Mid-season lamb producers top of the flocks
Positive trends in outlook set to continue for mid-season lowland lamb producers in 2019, writes Anne Kinsella
Historically, there has been a wide range in farm profitability. That range continues to persist, and sheep farms are no exception. In this article, the focus will be on mid-season lowland lamb enterprises, the most predominant lowland sheep system.
In this analysis, farms are assigned to three equally sized groups, termed least profitable ('Bottom'), average ('Middle') and most profitable ('Top'). The average levels of output, direct costs, gross and net margin per hectare and indicators of technical performance across these three groups can then be compared.
In 2018, mid-season lowland lamb producers did not lose as much as other grassland systems.

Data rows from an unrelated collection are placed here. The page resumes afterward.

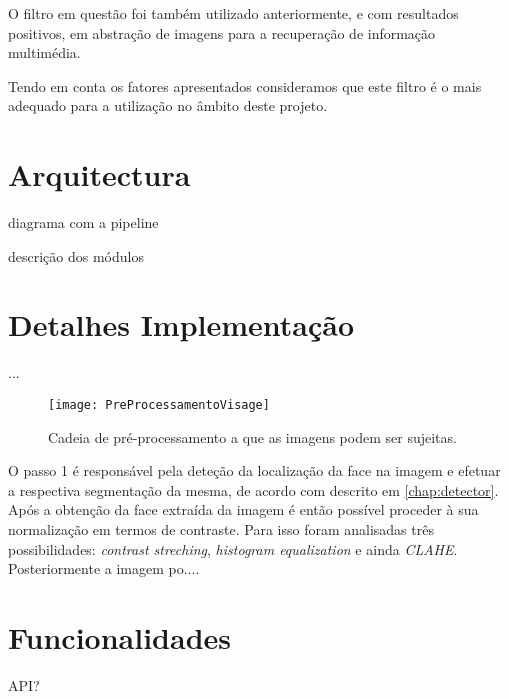 O filtro em questão foi também utilizado anteriormente, e com resultados positivos, em abstração de imagens para a recuperação de informação multimédia. 

Tendo em conta os fatores apresentados consideramos que este filtro é o mais adequado para a utilização no âmbito deste projeto.
	
\section{Arquitectura}

	diagrama com a pipeline
	
	descrição dos módulos
	
\section{Detalhes Implementação}
...

\begin{figure}[ht]
  \begin{center}
    \leavevmode
    \texttt{[image: PreProcessamentoVisage]}
    \caption{Cadeia de pré-processamento a que as imagens podem ser sujeitas.}
    \label{fig:preprocessamento}
  \end{center}
\end{figure}

O passo 1 é responsável pela deteção da localização da face na imagem e efetuar a respectiva segmentação da mesma, de acordo com descrito em \ref{chap:detector}. Após a obtenção da face extraída da imagem é então possível proceder à sua normalização em termos de contraste. Para isso foram analisadas três possibilidades: \textit{contrast streching}, \textit{histogram equalization} e ainda \textit{CLAHE}. Posteriormente a imagem po....


\section{Funcionalidades}

	API?
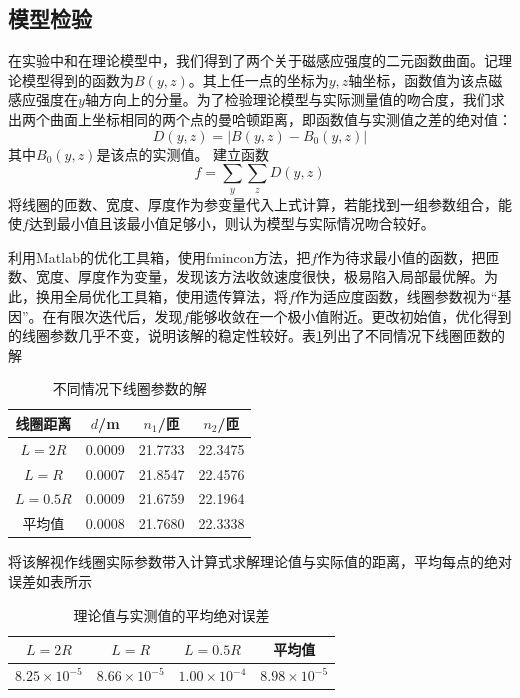 \documentclass{ctexart}
\begin{document}
\begin{multicols}{2}
\subsection{模型检验}
在实验中和在理论模型中，我们得到了两个关于磁感应强度的二元函数曲面。记理论模型得到的函数为$B(y,z)$。其上任一点的坐标为$y,z$轴坐标，函数值为该点磁感应强度在$y$轴方向上的分量。为了检验理论模型与实际测量值的吻合度，我们求出两个曲面上坐标相同的两个点的曼哈顿距离，即函数值与实测值之差的绝对值：
\begin{equation}
    D(y,z)=|B(y,z)-B_0(y,z)|
\end{equation}
其中$B_0(y,z)$是该点的实测值。
建立函数
\begin{equation}
    f=\sum_{y} \sum_{z} D(y,z)
\end{equation}
将线圈的匝数、宽度、厚度作为参变量代入上式计算，若能找到一组参数组合，能使$f$达到最小值且该最小值足够小，则认为模型与实际情况吻合较好。

利用Matlab的优化工具箱，使用fmincon方法，把$f$作为待求最小值的函数，把匝数、宽度、厚度作为变量，发现该方法收敛速度很快，极易陷入局部最优解。为此，换用全局优化工具箱，使用遗传算法，将$f$作为适应度函数，线圈参数视为“基因”。在有限次迭代后，发现$f$能够收敛在一个极小值附近。更改初始值，优化得到的线圈参数几乎不变，说明该解的稳定性较好。表\ref{不同情况下线圈匝数的解}列出了不同情况下线圈匝数的解
\begin{table}[H]
    \centering
    \caption{不同情况下线圈参数的解}
    \begin{tabular}{cccc}
        \hline
        线圈距离 & $d$/m & $n_1$/匝 & $n_2$/匝\\ \hline
        $L=2R$ & 0.0009 & 21.7733 & 22.3475\\
        $L=R$ &0.0007  & 21.8547  & 22.4576\\
        $L=0.5R$ &0.0009 &21.6759 &22.1964\\
        平均值 & 0.0008&21.7680& 22.3338 \\ \hline
    \end{tabular}
    \label{不同情况下线圈匝数的解}   
\end{table}
将该解视作线圈实际参数带入计算式求解理论值与实际值的距离，平均每点的绝对误差如表所示
\begin{table}[H]
    \centering
    \caption{理论值与实测值的平均绝对误差}
    \begin{tabular}{cccc}
        \hline
        $L=2R$ & $L=R$ & $L=0.5R$ & 平均值\\ \hline
        $8.25\times 10^{-5}$ & $8.66\times 10^{-5}$ & $1.00\times 10^{-4}$ 
         & $8.98\times 10^{-5}$  \\ \hline
    \end{tabular}
    \label{每个场点处的平均百分误差}   
\end{table}


\end{multicols}
\end{document}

While marketed output value was higher (as a result of higher lamb prices and the receipt of payments from the Sheep Welfare Scheme), input expenditure was up strongly, particularly feed input expenditure which was up over one third.
Despite the large increase in input expenditure which eroded the higher output value, mid -season lamb farms managed to maintain their margins just short of margins earned in the previous year. Indeed the majority of mid-season lamb farms remain categorised in the positive net margin category. Based on analysis as presented at the Outlook conference last month, a more positive margin outlook for 2019 is forecast. Gross margins earned by the average mid-season lamb enterprise in 2019 will increase relative to those estimated for 2018, due largely to significantly lower costs of production as concentrate feed usage returns to normal levels.
Welfare scheme payment
In 2019, margins earned on the mid-season lowland enterprises will continue to be boosted by the receipt of the coupled Sheep Welfare Scheme payment.
While, on average, the gross margin for the mid-season lamb enterprise is forecast to be circa €765/ha in 2019, a 10pc increase on 2018, there exists great variability between the three ranked groups. Gross margin for the Top group is forecast at just over €1,200/ha compared to gross margin for the Bottom group, forecast circa €300/hectare. Top producers earn, on average, four times more per hectare than their counterparts in the Bottom group.
The large variation in gross margin earned per hectare is also reflected in variation in net margins earned.